ROT13: A Twitter Odyssey

This started with Chuck Wendig’s recent tweet storm about the new Star Wars movie, the first of which is this:

Gur zbivr jnf n qryvtug. Ybggn sha, cerggl shaal, qrsvavgryl nf GSN jnf n erzvkrq NAU naq GYW jnf n erzvkrq Rzcver, fb gbb vf guvf bar n erzvk bs Erghea bs gur Wrqv.

To avoid inadvertent spoilers to his followers, he encoded the tweets using the old ROT13 system.

Serenity Caldwell linked to the tweet storm and then mentioned that she read it using Matthew Cassinelli’s shortcut for ROT13 decoding, first written two years ago. Jason Snell then mentioned that he’d written his own ROT13-decoding shortcut that used the Text Case app.

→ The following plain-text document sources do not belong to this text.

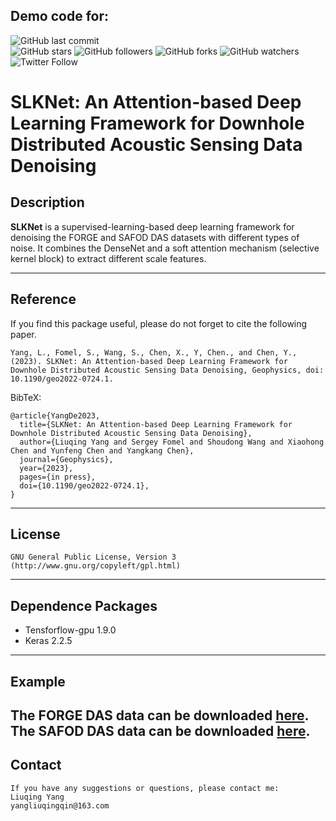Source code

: ## Demo code for:


![GitHub last commit](https://img.shields.io/github/last-commit/YangLiuqing-add/SLKNet?style=plastic)    
![GitHub stars](https://img.shields.io/github/stars/YangLiuqing-add/SLKNet?style=social)
![GitHub followers](https://img.shields.io/github/followers/SLKNet?style=social)
![GitHub forks](https://img.shields.io/github/forks/YangLiuqing-add/SLKNet?style=social)
![GitHub watchers](https://img.shields.io/github/watchers/YangLiuqing-add/SLKNet?style=social)
![Twitter Follow](https://img.shields.io/twitter/follow/YangLiuqing-add?style=social)

**SLKNet: An Attention-based Deep Learning Framework for Downhole Distributed Acoustic Sensing Data Denoising**
======

## Description

**SLKNet** is a supervised-learning-based deep learning framework for denoising the FORGE and SAFOD DAS datasets with different types of noise. It combines the DenseNet and a soft attention mechanism (selective kernel block) to extract different scale features. 

------------------- 
## Reference
If you find this package useful, please do not forget to cite the following paper.

    Yang, L., Fomel, S., Wang, S., Chen, X., Y, Chen., and Chen, Y., (2023). SLKNet: An Attention-based Deep Learning Framework for Downhole Distributed Acoustic Sensing Data Denoising, Geophysics, doi: 10.1190/geo2022-0724.1.
    
BibTeX:
	
	@article{YangDe2023,
	  title={SLKNet: An Attention-based Deep Learning Framework for Downhole Distributed Acoustic Sensing Data Denoising},
	  author={Liuqing Yang and Sergey Fomel and Shoudong Wang and Xiaohong Chen and Yunfeng Chen and Yangkang Chen},
	  journal={Geophysics},
	  year={2023},
	  pages={in press},
	  doi={10.1190/geo2022-0724.1},
	}
	
-------------------   
## License
    GNU General Public License, Version 3
    (http://www.gnu.org/copyleft/gpl.html)  
  
-------------------    
## Dependence Packages
* Tensforflow-gpu 1.9.0 
* Keras 2.2.5

-------------------   
## Example

   The FORGE DAS data can be downloaded [here](https://github.com/chenyk1990/dasdenoising-dataonly).
   The SAFOD DAS data can be downloaded [here](https://github.com/chenyk1990/dasmrrcoh-dataonly).
-------------------   
## Contact
    If you have any suggestions or questions, please contact me:
    Liuqing Yang 
    yangliuqingqin@163.com
  
  
  
  
  
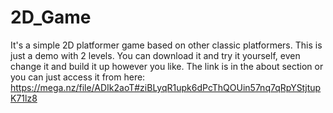 # 2D_Game
It's a simple 2D platformer game based on other classic platformers. This is just a demo with 2 levels.
You can download it and try it yourself, even change it and build it up however you like.
The link is in the about section or you can just access it from here:
https://mega.nz/file/ADIk2aoT#ziBLyqR1upk6dPcThQOUin57nq7qRpYStjtupK71lz8
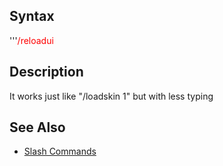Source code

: ## Syntax

'''<span style="color:red">/reloadui </span>

## Description

It works just like "/loadskin <skinname> 1" but with less typing

## See Also

-   [Slash Commands](slash-commands.md)


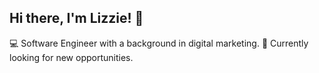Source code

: ## Hi there, I'm Lizzie! 👋  

:computer: Software Engineer with a background in digital marketing.
:rocket: Currently looking for new opportunities.
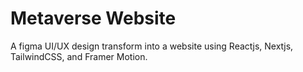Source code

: # Metaverse Website
 A figma UI/UX design transform into a website using Reactjs, Nextjs, TailwindCSS, and Framer Motion.
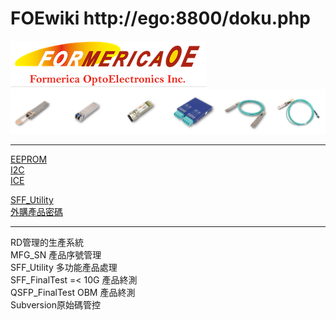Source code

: FOEwiki  http://ego:8800/doku.php
===
![](FOE.PNG)  
![](product.PNG)  

---

[EEPROM](/EEPROM/EEPROM.md)  
[I2C](/I2C/I2C.md)  
[ICE](/ICE/ICE.md)  

[SFF_Utility](/SFF_Utility/SFF_Utility.md)  
[外購產品密碼](/outsourcing/outsourcing.md)

---

RD管理的生產系統  
MFG_SN 產品序號管理  
SFF_Utility 多功能產品處理  
SFF_FinalTest =< 10G 產品終測  
QSFP_FinalTest OBM 產品終測  
Subversion原始碼管控  
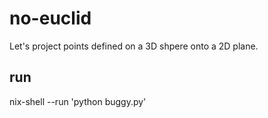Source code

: # no-euclid

Let's project points defined on a 3D shpere onto a 2D plane.


## run

nix-shell --run 'python buggy.py'
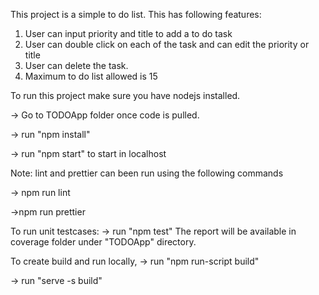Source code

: This project is a simple to do list.
This has following features:

1. User can input priority and title to add a to do task
3. User can double click on each of the task and can edit the priority or title
4. User can delete the task.
5. Maximum to do list allowed is 15

To run this project make sure you have nodejs installed.

  -> Go to TODOApp folder once code is pulled. 
  
  -> run "npm install"
  
  -> run "npm start" to start in localhost
  
  Note: lint and prettier can been run using the following commands
  
  -> npm run lint
  
  ->npm run prettier
  
  To run unit testcases:
  -> run "npm test"
  The report will be available in coverage folder under "TODOApp" directory.
  
  To create build and run locally,
   -> run "npm run-script build"
   
   -> run "serve -s build"
  
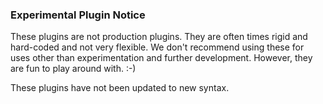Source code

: ### Experimental Plugin Notice

These plugins are not production plugins. They are often times rigid and hard-coded and not very flexible. We don't recommend using these for uses other than
experimentation and further development. However, they are fun to play around with. :-)

These plugins have not been updated to new syntax.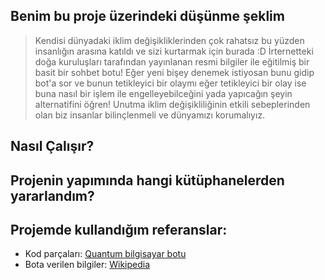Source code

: ## Benim bu proje üzerindeki düşünme şeklim
> Kendisi dünyadaki iklim değişikliklerinden çok rahatsız bu yüzden insanlığın arasına katıldı ve sizi kurtarmak için burada :D
>  İrternetteki doğa kuruluşları tarafından yayınlanan resmi bilgiler ile eğitilmiş bir basit bir sohbet botu!
>  Eğer yeni bişey denemek istiyosan bunu gidip bot'a sor ve bunun tetikleyici bir olaymı eğer tetikleyici bir olay ise buna nasıl bir işlem ile engelleyebilceğini yada yapıcağın şeyin alternatifini öğren!
>  Unutma iklim değişikliliğinin etkili sebeplerinden olan biz insanlar bilinçlenmeli ve dünyamızı korumalıyız.

## Nasıl Çalışır?
>


## Projenin yapımında hangi kütüphanelerden yararlandım?
>



## Projemde kullandığım referanslar:
- Kod parçaları: [Quantum bilgisayar botu](https://github.com/denizdagli/QuantumComputingChatbot)
- Bota verilen bilgiler: [Wikipedia](https://tr.wikipedia.org/wiki/İklim_değişikliği)
  
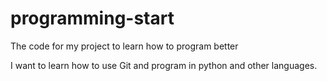 # programming-start
The code for my project to learn how to program better

I want to learn how to use Git and program in python and other languages.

@settern @mattcassinelli (Unhelpfully, @Twitterrific seems to only pass URLs in the share sheet? So I load the twitter web page, snip out the title text, then use Title Case to unrot13 it.)

Yeah, he says “Title Case,” but that’s probably because converting to title case is his most frequent use of the app. Text Case does all sorts of text manipulations and, as Jason found very handy, provides a Shortcuts action that you can use to access its features (including ROT13) from your own shortcuts.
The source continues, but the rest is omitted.